[Document images with source code]
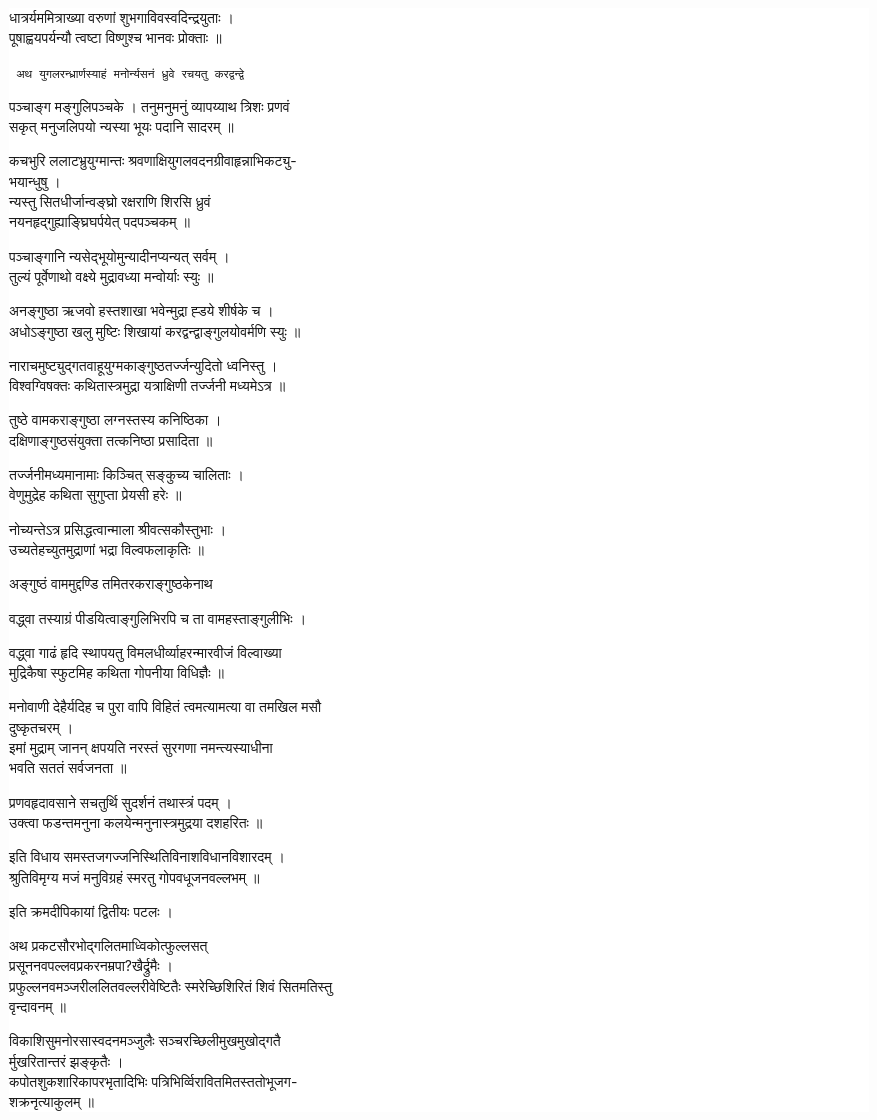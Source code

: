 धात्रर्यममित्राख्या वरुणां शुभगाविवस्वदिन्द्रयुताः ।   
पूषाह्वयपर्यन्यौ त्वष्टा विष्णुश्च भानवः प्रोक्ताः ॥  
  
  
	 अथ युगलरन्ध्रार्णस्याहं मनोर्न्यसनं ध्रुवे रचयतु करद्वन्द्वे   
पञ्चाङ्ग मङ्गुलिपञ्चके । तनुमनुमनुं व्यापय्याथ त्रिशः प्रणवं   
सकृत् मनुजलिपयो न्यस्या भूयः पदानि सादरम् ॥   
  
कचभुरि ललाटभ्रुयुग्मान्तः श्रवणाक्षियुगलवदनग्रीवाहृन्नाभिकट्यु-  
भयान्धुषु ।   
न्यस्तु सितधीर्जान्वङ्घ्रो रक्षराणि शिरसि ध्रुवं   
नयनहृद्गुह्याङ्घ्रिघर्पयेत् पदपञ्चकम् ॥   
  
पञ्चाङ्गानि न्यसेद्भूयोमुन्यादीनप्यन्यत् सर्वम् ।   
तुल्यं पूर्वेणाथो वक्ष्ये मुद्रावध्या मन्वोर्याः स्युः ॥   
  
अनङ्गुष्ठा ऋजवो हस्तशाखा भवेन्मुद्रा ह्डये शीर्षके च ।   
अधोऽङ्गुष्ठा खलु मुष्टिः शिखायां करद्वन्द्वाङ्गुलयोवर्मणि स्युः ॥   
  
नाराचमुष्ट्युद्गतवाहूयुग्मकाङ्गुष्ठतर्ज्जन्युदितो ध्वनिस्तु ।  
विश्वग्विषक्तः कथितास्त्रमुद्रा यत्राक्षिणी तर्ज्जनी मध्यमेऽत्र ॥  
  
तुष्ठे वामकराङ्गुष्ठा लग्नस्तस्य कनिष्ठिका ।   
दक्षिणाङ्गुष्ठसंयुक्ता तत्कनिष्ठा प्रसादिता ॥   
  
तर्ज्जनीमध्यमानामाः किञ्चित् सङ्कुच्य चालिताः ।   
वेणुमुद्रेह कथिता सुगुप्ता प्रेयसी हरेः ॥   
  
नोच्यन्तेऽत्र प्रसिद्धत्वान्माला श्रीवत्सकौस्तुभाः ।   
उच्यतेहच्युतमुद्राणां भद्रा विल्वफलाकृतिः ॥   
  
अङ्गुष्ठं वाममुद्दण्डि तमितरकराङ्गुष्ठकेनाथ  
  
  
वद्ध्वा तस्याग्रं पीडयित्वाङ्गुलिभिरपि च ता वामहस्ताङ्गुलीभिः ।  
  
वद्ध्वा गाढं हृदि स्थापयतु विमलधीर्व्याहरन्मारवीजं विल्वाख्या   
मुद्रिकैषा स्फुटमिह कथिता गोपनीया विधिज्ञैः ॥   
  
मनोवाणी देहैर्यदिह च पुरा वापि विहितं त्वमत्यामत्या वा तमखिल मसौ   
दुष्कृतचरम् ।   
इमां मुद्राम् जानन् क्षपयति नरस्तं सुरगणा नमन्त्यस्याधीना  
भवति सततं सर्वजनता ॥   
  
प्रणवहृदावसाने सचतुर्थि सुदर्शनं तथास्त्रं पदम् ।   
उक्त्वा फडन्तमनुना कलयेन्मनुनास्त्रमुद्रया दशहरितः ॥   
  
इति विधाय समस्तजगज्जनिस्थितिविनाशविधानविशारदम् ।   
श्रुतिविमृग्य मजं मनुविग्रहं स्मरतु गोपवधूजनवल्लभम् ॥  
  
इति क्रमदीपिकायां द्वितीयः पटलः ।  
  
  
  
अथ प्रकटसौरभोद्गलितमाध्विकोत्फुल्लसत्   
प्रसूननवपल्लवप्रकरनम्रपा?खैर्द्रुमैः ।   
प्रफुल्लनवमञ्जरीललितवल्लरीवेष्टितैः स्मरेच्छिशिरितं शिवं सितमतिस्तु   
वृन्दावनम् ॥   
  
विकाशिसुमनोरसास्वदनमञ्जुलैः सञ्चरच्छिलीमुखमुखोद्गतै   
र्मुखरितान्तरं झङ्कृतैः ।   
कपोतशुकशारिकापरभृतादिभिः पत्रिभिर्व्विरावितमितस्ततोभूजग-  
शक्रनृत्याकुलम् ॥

# [Task]
In the entries above, please find the line with "दक्षिणाङ्गुष्ठसंयुक्ता तत्कनिष्ठा प्रसादिता" and the line with "कपोतशुकशारिकाप", then write out exactly those two lines and every line between them, and nothing more.

# [Output of the task]
दक्षिणाङ्गुष्ठसंयुक्ता तत्कनिष्ठा प्रसादिता ॥   
  
तर्ज्जनीमध्यमानामाः किञ्चित् सङ्कुच्य चालिताः ।   
वेणुमुद्रेह कथिता सुगुप्ता प्रेयसी हरेः ॥   
  
नोच्यन्तेऽत्र प्रसिद्धत्वान्माला श्रीवत्सकौस्तुभाः ।   
उच्यतेहच्युतमुद्राणां भद्रा विल्वफलाकृतिः ॥   
  
अङ्गुष्ठं वाममुद्दण्डि तमितरकराङ्गुष्ठकेनाथ  
  
  
वद्ध्वा तस्याग्रं पीडयित्वाङ्गुलिभिरपि च ता वामहस्ताङ्गुलीभिः ।  
  
वद्ध्वा गाढं हृदि स्थापयतु विमलधीर्व्याहरन्मारवीजं विल्वाख्या   
मुद्रिकैषा स्फुटमिह कथिता गोपनीया विधिज्ञैः ॥   
  
मनोवाणी देहैर्यदिह च पुरा वापि विहितं त्वमत्यामत्या वा तमखिल मसौ   
दुष्कृतचरम् ।   
इमां मुद्राम् जानन् क्षपयति नरस्तं सुरगणा नमन्त्यस्याधीना  
भवति सततं सर्वजनता ॥   
  
प्रणवहृदावसाने सचतुर्थि सुदर्शनं तथास्त्रं पदम् ।   
उक्त्वा फडन्तमनुना कलयेन्मनुनास्त्रमुद्रया दशहरितः ॥   
  
इति विधाय समस्तजगज्जनिस्थितिविनाशविधानविशारदम् ।   
श्रुतिविमृग्य मजं मनुविग्रहं स्मरतु गोपवधूजनवल्लभम् ॥  
  
इति क्रमदीपिकायां द्वितीयः पटलः ।  
  
  
  
अथ प्रकटसौरभोद्गलितमाध्विकोत्फुल्लसत्   
प्रसूननवपल्लवप्रकरनम्रपा?खैर्द्रुमैः ।   
प्रफुल्लनवमञ्जरीललितवल्लरीवेष्टितैः स्मरेच्छिशिरितं शिवं सितमतिस्तु   
वृन्दावनम् ॥   
  
विकाशिसुमनोरसास्वदनमञ्जुलैः सञ्चरच्छिलीमुखमुखोद्गतै   
र्मुखरितान्तरं झङ्कृतैः ।   
कपोतशुकशारिकापरभृतादिभिः पत्रिभिर्व्विरावितमितस्ततोभूजग-  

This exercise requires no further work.